- [EXERCISE]:
What does the data read, word for word, from the line containing "An edge has" through its final line? Give those lines only.

- [SOURCE DATA]:
====

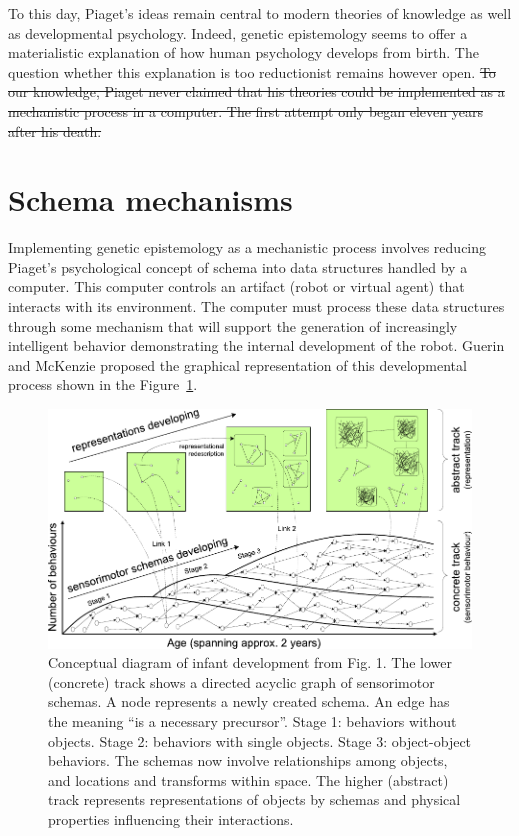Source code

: \documentclass[runningheads]{llncs}
\begin{document}
To this day, Piaget's ideas remain central to modern theories of knowledge as well as developmental psychology. 
Indeed, genetic epistemology seems to offer a materialistic explanation of how human psychology develops from birth.
The question whether this explanation is too reductionist remains however open.
\sout{To our knowledge, Piaget never claimed that his theories could be implemented as a mechanistic process in a computer. 
The first attempt only began eleven years after his death.}



%
\section{Schema mechanisms}
\label{sec:schema}
%
Implementing genetic epistemology as a mechanistic process involves reducing Piaget's psychological concept of schema into data structures handled by a computer. 
This computer controls an artifact (robot or virtual agent) that interacts with its environment.
The computer must process these data structures through some mechanism that will support the generation of increasingly intelligent behavior demonstrating the internal development of the robot.
Guerin and McKenzie \cite{guerin_survey_2013} proposed the graphical representation of this developmental process shown in the Figure~\ref{fig:general}.
%
\begin{figure}
	\includegraphics[width=\textwidth]{Figure_1_guerin.pdf}
	\caption{Conceptual diagram of infant development from \cite{guerin_survey_2013} Fig. 1.
	The lower (concrete) track shows a directed acyclic graph of sensorimotor schemas. 
	A node represents a newly created schema. 
	An edge has the meaning ``is a necessary precursor''. 
    Stage 1: behaviors without objects. 
    Stage 2: behaviors with single objects. 
    Stage 3: object-object behaviors. The schemas now involve relationships among objects, and locations and transforms within space.
    The higher (abstract) track represents representations of objects by schemas and physical properties influencing their interactions.} 
	\label{fig:general}
\end{figure}
\end{document}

====

- [ANSWER SPACE]:
	An edge has the meaning ``is a necessary precursor''. 
    Stage 1: behaviors without objects. 
    Stage 2: behaviors with single objects. 
    Stage 3: object-object behaviors. The schemas now involve relationships among objects, and locations and transforms within space.
    The higher (abstract) track represents representations of objects by schemas and physical properties influencing their interactions.} 
	\label{fig:general}
\end{figure}
\end{document}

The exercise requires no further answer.